# Steckachse: Vorteile? Einbaumaß?



## Glücki (10. September 2008)

Könnt ihr mich mal kurz aufklären, was es mit "Steckachsen" auf sich hat?

1) Was ist der Vorteil gegenüber "normalen" Naben?

2) Sehe ich das richtig, dass Gabeln, die für Steckachsen vorgesehen sind, sich nicht mit "normalen" Laufrädern fahren lassen, weil sei ein unterschiedliches Einbaumaß haben (142mm zu 135mm)?


----------



## Freistiler (10. September 2008)

1) Steifigkeit und Stabilität
2)Ja, hat aber nix mit Einbaumass zu tun. 135mm ist ein Mass einer Hinterbau-Breite. Ein Laufrad mit Schnellspanner bekommt man kontruktionsbedingt nicht in eine Gabel mit Steckachse, und umgekehrt.


----------



## MTB-News.de




----------



## cxfahrer (10. September 2008)

Ausser die Nabe hat einen Adapter (wie zB Nope, Alutech). Ist sehr praktisch wenn man mehrere Räder hat. 

Wie das nun aber mit den neuen 15mm Steckachsen für vorn ist, für die es ja nur Shimano und DT Swiss Naben gibt...15mm soll ja der neue XC Standard werden. Aber nur bei Fox...
..ob das wieder so ein Hit wird wie Biopace und Bremshebelschaltung fürs MTB?


----------



## Piefke (10. September 2008)

cxfahrer schrieb:


> Wie das nun aber mit den neuen 15mm Steckachsen für vorn ist, für die es ja nur Shimano und DT Swiss Naben gibt...15mm soll ja der neue XC Standard werden. Aber nur bei Fox...



Nicht nur bei Fox, gibts 2009 auch bei Marzocchi.


----------



## Glücki (10. September 2008)

Freistiler schrieb:


> 1) Steifigkeit und Stabilität
> 2)Ja, hat aber nix mit Einbaumass zu tun. 135mm ist ein Mass einer Hinterbau-Breite. Ein Laufrad mit Schnellspanner bekommt man kontruktionsbedingt nicht in eine Gabel mit Steckachse, und umgekehrt.



Zu 1) Inwiefern ist das steifer und stabiler? Inwiefern ist da die Konstruktion anders? Ich habe leider noch keine Steckachse live gesehen...

Zu 2) Heißt das, dass Steckachsen keine Schnellspanner haben, also keine schneller Laufrad-Ausbau/Einbau möglich ist? Wie wird ein Laufrad mit Steckachse montiert?

Danke!


----------



## Piefke (10. September 2008)

1. Steifer heißt vor allem, dass sich die Gabel beim Bremsen nicht mehr so stark verwindet.

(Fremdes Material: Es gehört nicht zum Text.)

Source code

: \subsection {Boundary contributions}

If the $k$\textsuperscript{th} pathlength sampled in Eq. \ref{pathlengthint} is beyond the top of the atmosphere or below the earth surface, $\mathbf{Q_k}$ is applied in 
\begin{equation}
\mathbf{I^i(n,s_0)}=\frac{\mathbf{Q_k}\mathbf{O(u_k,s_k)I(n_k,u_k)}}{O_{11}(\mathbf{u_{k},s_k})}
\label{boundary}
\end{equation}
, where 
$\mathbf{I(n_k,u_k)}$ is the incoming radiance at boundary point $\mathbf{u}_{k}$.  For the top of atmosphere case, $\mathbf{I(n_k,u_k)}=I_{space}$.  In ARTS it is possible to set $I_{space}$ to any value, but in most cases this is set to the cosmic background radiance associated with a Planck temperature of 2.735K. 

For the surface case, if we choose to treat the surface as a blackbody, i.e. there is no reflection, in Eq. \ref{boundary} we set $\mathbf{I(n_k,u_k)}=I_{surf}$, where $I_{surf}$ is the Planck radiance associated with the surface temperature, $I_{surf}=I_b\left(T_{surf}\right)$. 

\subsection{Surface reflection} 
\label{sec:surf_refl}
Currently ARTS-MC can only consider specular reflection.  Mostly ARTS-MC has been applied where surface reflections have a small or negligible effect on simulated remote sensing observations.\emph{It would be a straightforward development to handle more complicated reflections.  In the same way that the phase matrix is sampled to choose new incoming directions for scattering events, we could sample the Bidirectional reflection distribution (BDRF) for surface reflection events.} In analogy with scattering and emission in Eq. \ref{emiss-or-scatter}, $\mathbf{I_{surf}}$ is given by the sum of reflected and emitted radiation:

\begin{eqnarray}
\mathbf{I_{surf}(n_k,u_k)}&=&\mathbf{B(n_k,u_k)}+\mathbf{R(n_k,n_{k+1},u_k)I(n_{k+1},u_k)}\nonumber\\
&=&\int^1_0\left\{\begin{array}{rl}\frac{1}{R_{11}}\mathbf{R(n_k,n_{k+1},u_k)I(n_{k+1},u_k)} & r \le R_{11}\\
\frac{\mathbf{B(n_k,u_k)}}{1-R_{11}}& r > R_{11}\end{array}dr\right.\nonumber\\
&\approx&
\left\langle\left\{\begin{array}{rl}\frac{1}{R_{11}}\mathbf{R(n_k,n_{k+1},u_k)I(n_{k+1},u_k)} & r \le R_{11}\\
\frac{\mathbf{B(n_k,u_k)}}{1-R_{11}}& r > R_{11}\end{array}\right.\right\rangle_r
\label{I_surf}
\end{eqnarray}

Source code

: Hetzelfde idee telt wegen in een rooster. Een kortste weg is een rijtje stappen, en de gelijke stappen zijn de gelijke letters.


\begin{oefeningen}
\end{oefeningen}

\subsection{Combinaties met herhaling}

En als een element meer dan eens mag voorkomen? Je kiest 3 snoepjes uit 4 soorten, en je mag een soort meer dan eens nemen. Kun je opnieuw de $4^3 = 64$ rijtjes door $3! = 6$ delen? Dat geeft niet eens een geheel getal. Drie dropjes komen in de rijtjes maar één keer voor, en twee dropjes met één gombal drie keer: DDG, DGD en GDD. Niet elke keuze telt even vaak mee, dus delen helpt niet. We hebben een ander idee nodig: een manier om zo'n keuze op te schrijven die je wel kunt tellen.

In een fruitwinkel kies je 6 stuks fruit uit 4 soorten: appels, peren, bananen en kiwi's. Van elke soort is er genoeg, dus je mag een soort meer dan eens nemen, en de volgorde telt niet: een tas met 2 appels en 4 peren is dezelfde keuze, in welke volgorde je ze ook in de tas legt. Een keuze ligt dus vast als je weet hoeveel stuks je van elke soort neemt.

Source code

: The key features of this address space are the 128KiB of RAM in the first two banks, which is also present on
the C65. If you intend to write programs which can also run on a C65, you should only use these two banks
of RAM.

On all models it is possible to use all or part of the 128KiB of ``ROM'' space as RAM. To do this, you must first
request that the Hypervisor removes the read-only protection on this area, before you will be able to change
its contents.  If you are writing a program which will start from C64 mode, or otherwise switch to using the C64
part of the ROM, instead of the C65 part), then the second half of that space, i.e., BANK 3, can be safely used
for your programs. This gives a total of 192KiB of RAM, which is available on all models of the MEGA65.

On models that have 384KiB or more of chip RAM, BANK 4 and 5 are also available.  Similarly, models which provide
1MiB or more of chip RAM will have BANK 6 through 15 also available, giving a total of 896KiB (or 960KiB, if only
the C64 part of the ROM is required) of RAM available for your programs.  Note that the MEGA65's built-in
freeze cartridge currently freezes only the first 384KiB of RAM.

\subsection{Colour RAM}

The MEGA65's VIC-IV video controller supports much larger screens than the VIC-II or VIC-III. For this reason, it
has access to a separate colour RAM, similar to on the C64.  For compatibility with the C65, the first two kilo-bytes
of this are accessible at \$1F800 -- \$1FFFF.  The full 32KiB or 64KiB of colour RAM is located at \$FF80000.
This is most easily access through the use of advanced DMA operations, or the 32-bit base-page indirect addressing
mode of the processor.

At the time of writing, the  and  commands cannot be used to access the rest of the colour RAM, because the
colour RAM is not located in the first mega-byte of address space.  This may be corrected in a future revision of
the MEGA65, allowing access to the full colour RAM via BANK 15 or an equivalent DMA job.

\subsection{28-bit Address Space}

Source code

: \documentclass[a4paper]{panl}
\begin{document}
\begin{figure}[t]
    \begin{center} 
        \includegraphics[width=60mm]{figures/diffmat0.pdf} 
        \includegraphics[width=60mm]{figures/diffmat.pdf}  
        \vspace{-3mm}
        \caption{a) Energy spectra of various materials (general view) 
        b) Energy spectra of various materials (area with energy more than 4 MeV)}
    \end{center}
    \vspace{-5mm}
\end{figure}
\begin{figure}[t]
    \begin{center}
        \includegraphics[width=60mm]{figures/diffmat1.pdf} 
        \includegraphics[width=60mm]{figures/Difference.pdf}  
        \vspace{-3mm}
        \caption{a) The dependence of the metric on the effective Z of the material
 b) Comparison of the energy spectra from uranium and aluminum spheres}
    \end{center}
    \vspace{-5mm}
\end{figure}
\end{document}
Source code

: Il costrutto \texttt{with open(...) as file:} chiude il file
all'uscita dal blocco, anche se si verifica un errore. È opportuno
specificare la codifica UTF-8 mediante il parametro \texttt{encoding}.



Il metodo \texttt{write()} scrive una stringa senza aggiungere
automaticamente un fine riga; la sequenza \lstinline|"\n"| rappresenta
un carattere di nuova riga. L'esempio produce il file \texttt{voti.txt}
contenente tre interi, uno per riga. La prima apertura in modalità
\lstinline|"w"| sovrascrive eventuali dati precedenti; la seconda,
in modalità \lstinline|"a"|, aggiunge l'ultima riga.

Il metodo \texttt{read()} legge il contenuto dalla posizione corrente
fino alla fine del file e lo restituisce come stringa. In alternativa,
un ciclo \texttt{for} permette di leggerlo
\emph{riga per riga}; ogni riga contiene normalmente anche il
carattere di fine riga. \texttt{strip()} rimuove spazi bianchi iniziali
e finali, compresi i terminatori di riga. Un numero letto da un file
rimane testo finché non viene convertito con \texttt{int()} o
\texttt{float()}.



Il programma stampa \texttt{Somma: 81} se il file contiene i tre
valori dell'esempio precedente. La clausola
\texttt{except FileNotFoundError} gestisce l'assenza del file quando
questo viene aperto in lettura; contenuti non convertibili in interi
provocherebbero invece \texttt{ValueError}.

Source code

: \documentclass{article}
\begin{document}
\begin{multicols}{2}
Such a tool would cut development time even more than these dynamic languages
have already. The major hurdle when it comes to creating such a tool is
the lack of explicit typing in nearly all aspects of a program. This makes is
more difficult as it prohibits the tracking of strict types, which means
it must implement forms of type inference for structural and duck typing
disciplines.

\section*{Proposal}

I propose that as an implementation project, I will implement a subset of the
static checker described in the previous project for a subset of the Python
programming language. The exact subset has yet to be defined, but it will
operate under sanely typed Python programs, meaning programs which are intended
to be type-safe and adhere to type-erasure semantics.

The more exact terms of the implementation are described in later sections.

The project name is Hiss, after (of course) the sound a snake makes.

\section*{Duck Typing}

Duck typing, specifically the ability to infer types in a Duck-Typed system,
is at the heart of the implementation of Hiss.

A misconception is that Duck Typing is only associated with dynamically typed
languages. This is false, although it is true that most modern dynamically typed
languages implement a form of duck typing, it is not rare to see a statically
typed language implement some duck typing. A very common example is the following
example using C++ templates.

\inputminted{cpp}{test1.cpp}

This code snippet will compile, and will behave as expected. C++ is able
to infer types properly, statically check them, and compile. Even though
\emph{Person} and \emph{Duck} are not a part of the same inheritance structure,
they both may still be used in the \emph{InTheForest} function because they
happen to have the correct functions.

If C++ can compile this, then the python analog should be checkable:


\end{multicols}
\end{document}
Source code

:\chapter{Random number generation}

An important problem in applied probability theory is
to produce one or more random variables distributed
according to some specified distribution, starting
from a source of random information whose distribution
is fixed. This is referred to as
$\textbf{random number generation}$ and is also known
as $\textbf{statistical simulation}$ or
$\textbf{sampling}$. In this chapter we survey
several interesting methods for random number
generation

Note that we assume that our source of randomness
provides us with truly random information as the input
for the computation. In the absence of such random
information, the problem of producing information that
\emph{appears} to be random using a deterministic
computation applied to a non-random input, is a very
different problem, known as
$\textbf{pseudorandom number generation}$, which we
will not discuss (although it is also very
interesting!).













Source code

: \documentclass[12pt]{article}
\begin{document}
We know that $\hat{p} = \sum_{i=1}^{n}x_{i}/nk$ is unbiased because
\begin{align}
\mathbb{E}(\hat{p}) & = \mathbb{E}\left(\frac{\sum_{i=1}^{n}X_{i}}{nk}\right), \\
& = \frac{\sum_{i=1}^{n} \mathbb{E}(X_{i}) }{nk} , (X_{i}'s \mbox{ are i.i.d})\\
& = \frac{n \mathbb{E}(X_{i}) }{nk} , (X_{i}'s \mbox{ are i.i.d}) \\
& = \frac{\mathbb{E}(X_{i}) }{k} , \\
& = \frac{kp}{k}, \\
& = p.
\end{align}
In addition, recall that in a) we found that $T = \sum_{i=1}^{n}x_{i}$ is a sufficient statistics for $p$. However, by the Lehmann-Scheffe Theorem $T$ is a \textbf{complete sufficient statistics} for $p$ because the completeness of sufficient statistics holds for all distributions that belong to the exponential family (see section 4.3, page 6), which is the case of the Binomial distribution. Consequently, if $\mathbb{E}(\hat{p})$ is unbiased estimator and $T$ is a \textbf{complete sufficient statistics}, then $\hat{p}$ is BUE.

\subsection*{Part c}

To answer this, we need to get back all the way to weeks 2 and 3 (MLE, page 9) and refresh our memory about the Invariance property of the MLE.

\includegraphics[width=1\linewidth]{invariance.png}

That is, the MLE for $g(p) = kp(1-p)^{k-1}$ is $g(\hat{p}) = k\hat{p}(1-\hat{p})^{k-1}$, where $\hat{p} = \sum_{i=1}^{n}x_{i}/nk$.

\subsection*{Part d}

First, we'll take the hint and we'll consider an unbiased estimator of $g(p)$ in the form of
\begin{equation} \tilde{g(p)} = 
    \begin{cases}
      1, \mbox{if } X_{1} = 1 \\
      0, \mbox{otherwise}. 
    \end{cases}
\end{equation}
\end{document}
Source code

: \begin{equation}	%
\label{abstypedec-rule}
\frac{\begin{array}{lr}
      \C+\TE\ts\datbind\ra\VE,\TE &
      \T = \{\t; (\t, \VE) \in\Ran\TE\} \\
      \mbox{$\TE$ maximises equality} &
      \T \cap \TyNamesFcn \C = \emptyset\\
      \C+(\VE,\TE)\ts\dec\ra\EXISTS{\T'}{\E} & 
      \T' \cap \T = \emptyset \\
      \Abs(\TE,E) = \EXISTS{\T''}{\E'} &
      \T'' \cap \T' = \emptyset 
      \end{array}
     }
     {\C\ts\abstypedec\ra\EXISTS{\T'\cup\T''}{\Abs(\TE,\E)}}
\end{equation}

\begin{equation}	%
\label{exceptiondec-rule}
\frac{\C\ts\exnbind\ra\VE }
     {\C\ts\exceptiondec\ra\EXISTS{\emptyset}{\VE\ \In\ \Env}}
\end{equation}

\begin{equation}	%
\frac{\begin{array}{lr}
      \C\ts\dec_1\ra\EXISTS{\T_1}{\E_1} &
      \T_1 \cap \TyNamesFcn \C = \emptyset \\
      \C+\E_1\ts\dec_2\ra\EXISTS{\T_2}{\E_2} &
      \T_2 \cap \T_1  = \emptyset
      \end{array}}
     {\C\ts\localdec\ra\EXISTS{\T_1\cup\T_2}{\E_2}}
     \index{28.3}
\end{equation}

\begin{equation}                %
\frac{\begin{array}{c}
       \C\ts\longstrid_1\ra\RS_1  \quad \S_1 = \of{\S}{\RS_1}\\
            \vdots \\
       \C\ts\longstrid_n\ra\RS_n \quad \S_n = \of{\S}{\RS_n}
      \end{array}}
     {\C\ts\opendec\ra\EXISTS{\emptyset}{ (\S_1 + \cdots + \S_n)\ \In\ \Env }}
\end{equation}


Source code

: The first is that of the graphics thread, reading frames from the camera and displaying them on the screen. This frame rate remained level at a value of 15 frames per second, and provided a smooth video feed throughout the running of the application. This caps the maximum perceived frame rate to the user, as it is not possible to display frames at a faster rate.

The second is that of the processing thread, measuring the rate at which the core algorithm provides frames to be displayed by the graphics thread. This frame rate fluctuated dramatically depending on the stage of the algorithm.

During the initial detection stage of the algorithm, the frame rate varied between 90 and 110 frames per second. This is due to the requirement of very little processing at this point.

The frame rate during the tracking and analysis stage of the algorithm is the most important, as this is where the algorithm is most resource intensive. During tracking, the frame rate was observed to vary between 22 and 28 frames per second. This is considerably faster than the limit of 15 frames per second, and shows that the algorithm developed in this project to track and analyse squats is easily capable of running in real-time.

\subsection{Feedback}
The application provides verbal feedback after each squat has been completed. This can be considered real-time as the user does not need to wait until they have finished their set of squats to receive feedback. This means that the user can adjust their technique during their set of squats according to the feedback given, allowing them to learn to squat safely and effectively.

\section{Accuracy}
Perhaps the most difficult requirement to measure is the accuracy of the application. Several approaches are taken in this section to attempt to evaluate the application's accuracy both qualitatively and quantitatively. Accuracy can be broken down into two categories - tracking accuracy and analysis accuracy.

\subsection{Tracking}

2. Es gibt Steckachsen mit Schnellspanner und ohne, die dann mittels Inbusschlüssel geöffnet werden.


----------



## gurkenfolie (10. September 2008)

diese neue 15mm steckachsennorm ist natürlich wieder eine superinnovative sache der bikeindustrie, nein der nomale 20mm standart reicht ja nicht aus, da erfindet man dann noch einen 25 mm standart um dann wieder paar jahre später rauszufinden dass, 30mm doch noch steifer ist. 

super.


----------



## Geisterfahrer (10. September 2008)

Wo hier gerade so schön diskutiert wird:

Kann man eigentlich eine normale Hope Pro2 mit Schnellspanner
http://www.shiftycart.de/a.php/shop/gocycle/lang/x/a/409/kw/Hope_Pro_II_Vorderradnabe_Schnellspannachse_schwarz_32L
mit solch einem Set
http://www.shiftycart.de/zoom.php/shop/gocycle/lang/x/i/4788
auf den neuen Shimano/Fox-Standard umrüsten?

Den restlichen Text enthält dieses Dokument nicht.